§ **RECORDS FOR PROCESSING**
★ ★ ★ ★ ★ ★ ★

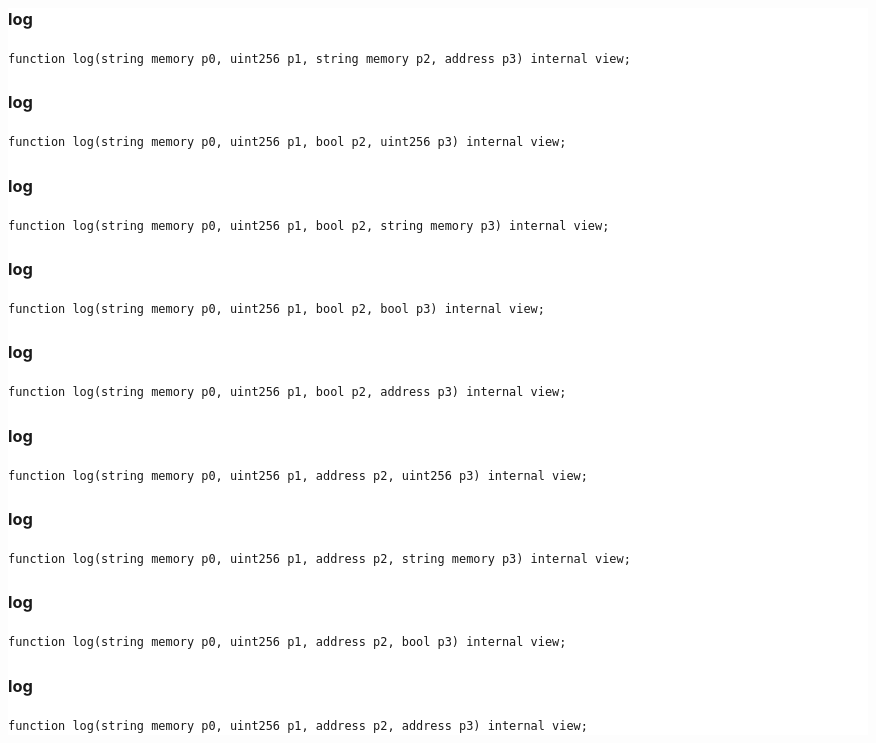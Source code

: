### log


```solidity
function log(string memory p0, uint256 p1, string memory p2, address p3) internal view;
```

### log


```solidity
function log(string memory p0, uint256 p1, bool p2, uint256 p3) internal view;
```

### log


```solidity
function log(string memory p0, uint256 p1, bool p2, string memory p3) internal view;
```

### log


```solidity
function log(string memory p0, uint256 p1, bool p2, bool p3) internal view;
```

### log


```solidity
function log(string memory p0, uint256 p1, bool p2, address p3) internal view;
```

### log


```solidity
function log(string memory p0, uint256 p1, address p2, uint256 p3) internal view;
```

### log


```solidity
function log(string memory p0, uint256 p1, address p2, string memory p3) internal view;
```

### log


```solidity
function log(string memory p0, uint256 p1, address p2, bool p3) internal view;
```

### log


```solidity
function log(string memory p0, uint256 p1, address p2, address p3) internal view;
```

★ ★ ★ ★ ★ ★ ★

§ **YOUR GOAL**
Copy every single line of the material above that holds "function".

§ **EXPECTED ANSWER**
function log(string memory p0, uint256 p1, string memory p2, address p3) internal view;
function log(string memory p0, uint256 p1, bool p2, uint256 p3) internal view;
function log(string memory p0, uint256 p1, bool p2, string memory p3) internal view;
function log(string memory p0, uint256 p1, bool p2, bool p3) internal view;
function log(string memory p0, uint256 p1, bool p2, address p3) internal view;
function log(string memory p0, uint256 p1, address p2, uint256 p3) internal view;
function log(string memory p0, uint256 p1, address p2, string memory p3) internal view;
function log(string memory p0, uint256 p1, address p2, bool p3) internal view;
function log(string memory p0, uint256 p1, address p2, address p3) internal view;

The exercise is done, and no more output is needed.